Spider defense. SpiderTrap robots before they annihilate you. More extremely, put up a SearchEngineCloak.

SurgeProtector. You can directly control the amount of energy any part of the network can inflict on your site. EditThrottling, ViewThrottling, or directly LinkThrottling ShotgunSpam are all good options. Care must be taken not to jointly throttle spam reversion, lest one provide an easy way for spammers to defeat the community.

Demotivation

The most SoftSecurity approach is to eliminate any intrinsic interest the spammer has in attacking. The best way is to stop SearchEngines finding or valuing their links.

NotIndexed. You can and should hide your VersionHistory from SearchEngines. You can also use an ExternalRedirect? or flag all outbound links with NoFollow (and destroy the Web while you're at it).

DelayedIndex?. You can delay the time it takes for a link to appear to SearchEngines, say by making them NoFollow until a LinkVeto period has passed, or only presenting a StableCopy to a SearchEngine.

HiddenCommunity?. You can try putting up an EditMask or even more extremely SearchEngineCloak, or use the RobotsExclusionStandard to hide yourself from SeachEngine?s, and thus make yourself an unfindable and unvaluable target.

Cost of participation. You can increase the cost of posting by introducing a PricklyHedge, like HumanVerification (e.g. a CaptchaTest?). The OpenProxy PortScan? also increases the cost (~15 seconds per new host). A good method anywhere but the Internet is to use an AccessFee.

Better peer review

Often the best solution is to empower the good guys. A strong CommunitySolution is more resilient and adaptive and fair than any algorithm.

PreemptiveModeration. The traditional approach: a volunteer army to vet content.

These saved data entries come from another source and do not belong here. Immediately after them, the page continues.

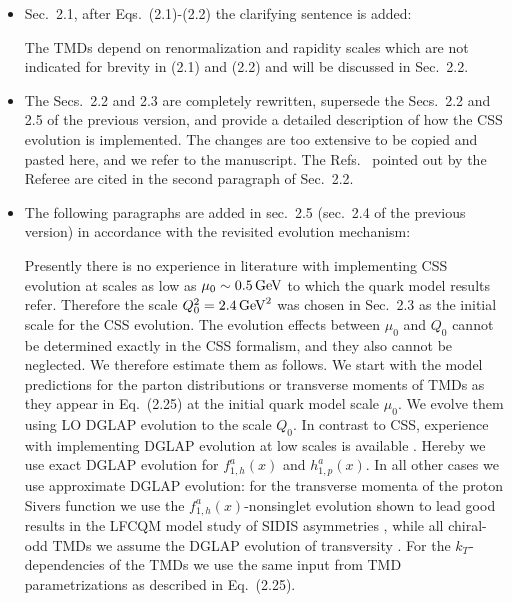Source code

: \documentclass[a4paper]{article}
\newcommand{\comment}[1]{{\color{blue}#1}}
\begin{document}
\begin{itemize}
\item\comment{
Sec.~2.1, after Eqs.~(2.1)-(2.2) the clarifying sentence is added:}

The TMDs depend on renormalization and rapidity scales which are not
indicated for brevity in (2.1) and (2.2) and will be discussed in Sec.~2.2.


\item\comment{
The Secs.~2.2 and 2.3 are completely rewritten,
supersede the Secs.~2.2 and 2.5 of the previous version, and provide a detailed
description of how the CSS evolution is implemented. The changes are too
extensive to be copied and pasted here, and we refer to the manuscript. 
The Refs.~\cite{Collins:1981va,Aybat:2011zv,Angeles-Martinez:2015sea,
Scimemi:2019cmh,Bacchetta:2019sam,Ebert:2020dfc} pointed out by the 
Referee are cited in the second paragraph of Sec.~2.2.}


\item\comment{The following paragraphs are added in sec.~2.5 (sec.~2.4 of the previous version) in accordance with the revisited evolution mechanism:}

{Presently there is no experience in literature with implementing
CSS evolution at scales as low as $\mu_0\sim 0.5\,{\rm GeV}$
to which the quark model results refer. Therefore the scale
$Q_0^2 = 2.4\,{\rm GeV}^2$ was chosen in Sec.~2.3 
as the initial scale for the CSS evolution.
The evolution effects between $\mu_0$ and $Q_0$ cannot be determined 
exactly in the CSS formalism, and they also cannot be neglected. 
We therefore estimate them as follows.  
We start with the model predictions for the parton
distributions or transverse moments of TMDs as they 
appear in Eq.~(2.25) at the initial quark model 
scale $\mu_0$. We evolve them using LO DGLAP evolution to 
the scale $Q_0$. In contrast to CSS, experience with 
implementing DGLAP evolution at low scales is available \cite{Gluck:1991ng,Gluck:1991ey,Gluck:1994uf,Gluck:1998xa,Gluck:1999xe}. 
Hereby we use exact DGLAP evolution for $f_{1,h}^a(x)$ and $h_{1,p}^a(x)$.
In all other cases we use approximate DGLAP evolution: for the transverse
momenta of the proton Sivers function we use the $f_{1,h}^a(x)$-nonsinglet 
evolution shown to lead good results in the LFCQM model study of SIDIS 
asymmetries \cite{Pasquini:2011tk}, while all chiral-odd TMDs we assume 
the DGLAP evolution of transversity \cite{Hirai:1997mm,Boffi:2009sh}.
For the $k_T$-dependencies of the TMDs we use the same
input from TMD parametrizations as described in Eq.~(2.25).

}
\end{itemize}
\end{document}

RecentLinks. Provide a specialized RecentChanges for just external links. You can further specialize this by listing only new domains. Necessary with a LinkVeto.

GlobalRevert. Decrease the cost of reverting a spam attack to tip the balance back into the good guy's hands. As this is akin to putting guns in everyone's hands, you can do it with more consequences via CitizenArrest.

Offensive action

Some people, particularly the fine folks at http://www.chongqed.org, would like to take a more proactive stance towards spam. While this strategy may be mildly worrisome for those who remember how spammers stalked, harassed, and threatened the maintainers of the email RealTimeBlackholeList?s in the 1990s, there are things that we can do that do not require putting our necks on the line.

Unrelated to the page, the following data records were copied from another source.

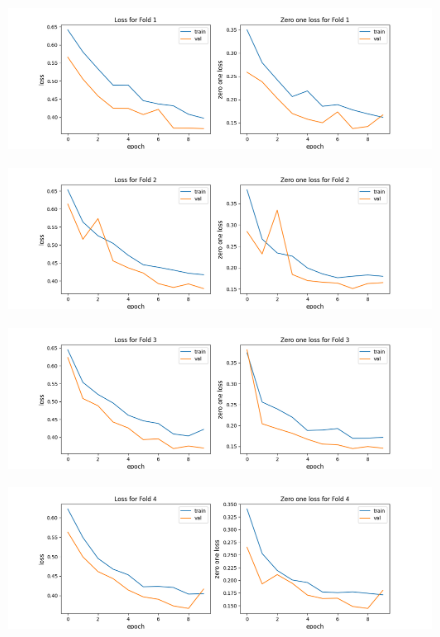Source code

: \begin{appendices}
\begin{figure}[hbtp]
\centering
\includegraphics[scale=0.5]{../Images/cnn01_fold_1_zeroplot.png}
\end{figure}
\begin{figure}[hbtp]

\centering
\includegraphics[scale=0.5]{../Images/cnn01_fold_2_zeroplot.png}
\end{figure}
\begin{figure}[hbtp]

\centering
\includegraphics[scale=0.5]{../Images/cnn01_fold_3_zeroplot.png}
\end{figure}
\begin{figure}[hbtp]

\centering
\includegraphics[scale=0.5]{../Images/cnn01_fold_4_zeroplot.png}
\end{figure}
\begin{figure}[hbtp]


\end{figure}
\end{appendices}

GoogleBomb?. http://www.chongqed.org has a strategy of GoogleBomb?ing spammer keywords to point to http://www.chongqed.org.

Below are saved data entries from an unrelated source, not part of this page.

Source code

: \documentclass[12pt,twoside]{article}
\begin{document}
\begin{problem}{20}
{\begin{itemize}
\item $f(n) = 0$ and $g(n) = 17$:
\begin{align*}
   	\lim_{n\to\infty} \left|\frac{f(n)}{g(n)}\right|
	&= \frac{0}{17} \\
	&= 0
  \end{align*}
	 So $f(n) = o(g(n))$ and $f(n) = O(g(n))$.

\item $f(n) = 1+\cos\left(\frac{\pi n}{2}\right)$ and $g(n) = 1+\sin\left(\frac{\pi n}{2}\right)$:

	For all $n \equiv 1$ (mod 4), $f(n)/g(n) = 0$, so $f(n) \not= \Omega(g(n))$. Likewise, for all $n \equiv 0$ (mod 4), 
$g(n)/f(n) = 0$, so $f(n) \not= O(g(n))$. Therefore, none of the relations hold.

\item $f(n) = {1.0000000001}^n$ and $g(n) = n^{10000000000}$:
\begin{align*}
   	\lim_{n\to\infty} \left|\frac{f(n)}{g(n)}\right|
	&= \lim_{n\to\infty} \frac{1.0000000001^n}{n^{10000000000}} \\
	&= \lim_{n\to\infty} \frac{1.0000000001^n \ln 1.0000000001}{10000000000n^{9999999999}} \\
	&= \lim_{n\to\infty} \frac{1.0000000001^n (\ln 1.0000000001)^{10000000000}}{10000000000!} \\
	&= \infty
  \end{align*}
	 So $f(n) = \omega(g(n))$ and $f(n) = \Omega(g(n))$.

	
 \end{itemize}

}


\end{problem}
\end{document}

AntiSpamBot?. Use SearchEngines to find wikis the same way spammers do. Send a bot to automatically revert their spam. Like a virus scanner for the whole Internet. False positives are problematic.

GhostTown list. http://www.chongqed.org maintain a list of private GhostTowns that end up being WildHoneyPots. This list could eventually be used by SearchEngines to eliminate a large number of spammers from their listings, although this is very dangerous and potentially litigious.

RealtimeBlackholeList?. http://www.chongqed.org maintains a centralized RegexFilter? of spammers, as submitted by volunteers.

PeerToPeerBanList. A very decentralized and difficult-to-attack network of RegexFilter? lists. Benefits from the same easy scalability as the WebLog community without someone to harassingly phone at 3am. See SharedAntiSpam.

Fight fire with fire. We can create websites that SearchEngines down-rate, like link farms, and put the spam links up on those sites to trigger any automatic spam detectors.

Report spam. Just report spam links directly to SearchEngines.

Erect barriers

You can also give up the basic wiki principle of open editing by all and concede that some jerks will spoil the fun for everybody. Strategies to adapt exist on a gradient, fortunately, so you can strike a happy medium.

ShieldsUp. During a spam attack, close the site to everyone but trusted editors. (a close relative of FishBowl)

Logins. The traditional approach is only as strong as the rate spammers can create new fake email addresses. Creating new logins does offer a SpeedBump?, however.
- Staged login. Everyone can edit, but only CommunityMembers can post external links. Definition of a CommunityMember may be as simple as those with UserNames with a CategoryHomePage. (e.g. a FunctionalAccessTrustMetric) This risks creating a culture of screening new members to determine which ones are spammers, a PricklyHedge to membership that may be highly detrimental to the growth of community.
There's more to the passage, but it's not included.